1) This isn't the answer why © not shown in my pdf. This is not UTF8 in the source case. You may suppose this this is a font problem, but I'm not suppose so (this is now common symbol in fonts!). Anyway I cannot solve, so I ask for help. (Already tried different fonts; always have warning "WString: narrow(): loss of detail: ?" even about ©)

2) Why I cannot compile Wt with WT_NO_STD_WSTRING option ?

3) I always use UTF8 in C sources and had no problems before; event libharu output my text into PDF correct. The problems are only with Wt!

Actions #5

Updated by Wim Dumon almost 10 years ago

Hello Michael,

It's not because it works on your system, that it's portable. Whether utf8 in your source code works, depends on your operating system and your compiler. We've seen weird behavior with UTF-8 in source code, ranging from unexpected behavior to compile errors. Most linux distributions will nowadays allow it, since they fully default to UTF-8. The same is not true for Windows.

With respect to unicode in Wt: Wt fully supports unicode in a clearly defined way, through the use of class WString. WString is fully unicode aware, internally data is stored as UTF-8. WString is used in Wt everywhere where a unicode string can be rendered in the browser. When you put a char* in a WString, you can (and should!) choose the character set of the input string, through parameters in the constructor of WString. If you omit the parameters, you will get Wt's default behaviour, which means that the char* will be interpreted as being encoded in the character set of the current C locale. The default C locale on linux is not UTF-8, it is ASCII (the C locale).

Since UTF-8 is becoming the standard for string encoding (but likely the default C encoding won't change), we have added an option in Wt so that you can change WString's behavior: it will by default interpret char* as being encoded as UTF-8, rather than the character set of the current C locale. This function is void Wt::WString::setDefaultEncoding(Wt::CharEncoding encoding). It makes sense on Linux to call Wt::WString::setDefaultEncoding(Wt::UTF8). But if you ignore the existence of character encodings, you will still encounter question marks or plain wrong results at regular times (e.g. when talking to some database, after reading a file, ...).

Best regards,

Wim.

Actions #6

Updated by Koen Deforche almost 10 years ago

Hey,

As you can see the output of the test case works correctly for me so there must be something specific to your environment.

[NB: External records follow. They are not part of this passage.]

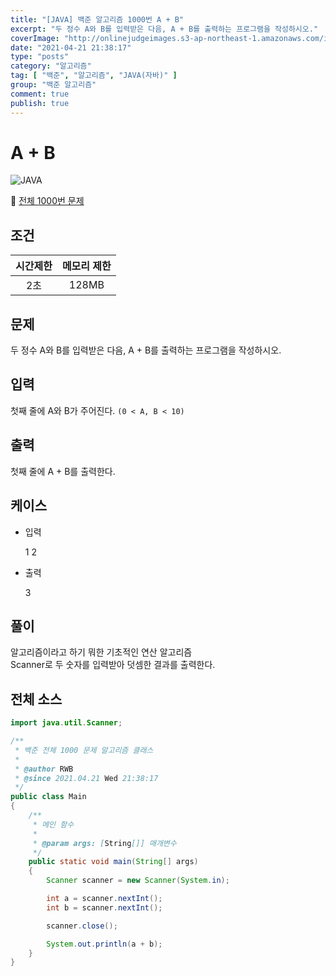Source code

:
 ```yaml
---
title: "[JAVA] 백준 알고리즘 1000번 A + B"
excerpt: "두 정수 A와 B를 입력받은 다음, A + B를 출력하는 프로그램을 작성하시오."
coverImage: "http://onlinejudgeimages.s3-ap-northeast-1.amazonaws.com/images/boj-og-1200.png"
date: "2021-04-21 21:38:17"
type: "posts"
category: "알고리즘"
tag: [ "백준", "알고리즘", "JAVA(자바)" ]
group: "백준 알고리즘"
comment: true
publish: true
---
```


# A + B

![JAVA](https://shields.io/badge/java-JDK%2014-lightgray?logo=java&style=plastic&logoColor=white&labelColor=orange)

🔗 [전체 1000번 문제](https://www.acmicpc.net/problem/1000)

## 조건

| 시간제한 | 메모리 제한 |
| :------: | :---------: |
|   2초    |    128MB    |

## 문제

두 정수 A와 B를 입력받은 다음, A + B를 출력하는 프로그램을 작성하시오.

## 입력

첫째 줄에 A와 B가 주어진다. `(0 < A, B < 10)`

## 출력

첫째 줄에 A + B를 출력한다.

## 케이스

+ 입력

	1 2

+ 출력

	3

## 풀이

알고리즘이라고 하기 뭐한 기초적인 연산 알고리즘  
Scanner로 두 숫자를 입력받아 덧셈한 결과를 출력한다.

## 전체 소스

``` java
import java.util.Scanner;

/**
 * 백준 전체 1000 문제 알고리즘 클래스
 *
 * @author RWB
 * @since 2021.04.21 Wed 21:38:17
 */
public class Main
{
	/**
	 * 메인 함수
	 *
	 * @param args: [String[]] 매개변수
	 */
	public static void main(String[] args)
	{
		Scanner scanner = new Scanner(System.in);

		int a = scanner.nextInt();
		int b = scanner.nextInt();

		scanner.close();

		System.out.println(a + b);
	}
}
```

My guess is that your Wt installation isn't picking up the TTF font, since ::narrow() indicates it cannot use UTF-8 which is only the case when it needs to fallback to the default PostScript fonts.

There are two ways TTF font's are being picked up by Wt:

1) Using pango, if Wt was built with pango support. You can see if this is being done by checking the messages output while building Wt.

2) By using addFontCollection() to provide Wt directly with a font collection. In this case font-selection isn't particularly clever about picking a font with the appropriate glyphs.

Since you seem to be doing the second thing already, I can only assume that it fails because pango somehow isn't configured properly. Do you see any error messages that provide a useful hint?

Regards,

koen

Actions #7

Updated by Michael Shestero almost 10 years ago

Thank you. I appreciate your support.

Still I am lost.

But I've got a hint! Paying more attention to my pdf I noticed that HPDF_Page_SetFontAndSize doesn't set the font for WPdfRenderer!

Yet it affects HPDF_Page_TextRect! WPdfRenderer use some other non-monospaced font.

How do you comment that? How can I set font for WPdfRenderer?

Yes, Pango now disabled in my Wt. I turned it off trying to solve this problem.

PS Note that there is no UTF-8 in my source now. There is only & c o p y ; letters!

PSPS Could anybody tell something about WT_NO_STD_WSTRING ?

Actions #8

Updated by Michael Shestero almost 10 years ago

PSPSPS In pdf you posted, fellows, also two different fonts!

Actions #9

Updated by Koen Deforche almost 10 years ago

I use pango, so yes, there may be two fonts. Pango selects fonts based on complex logic (looking at requirements for individual glyphs) so I'm not surprised it uses a different font for the copyright symbol versus the rest.

With Wt, you do not need to use any haru API to deal with fonts. WPdfImage/WTextRenderer does that by itself (using the system described in the post above), i.e. based on CSS in the HTML.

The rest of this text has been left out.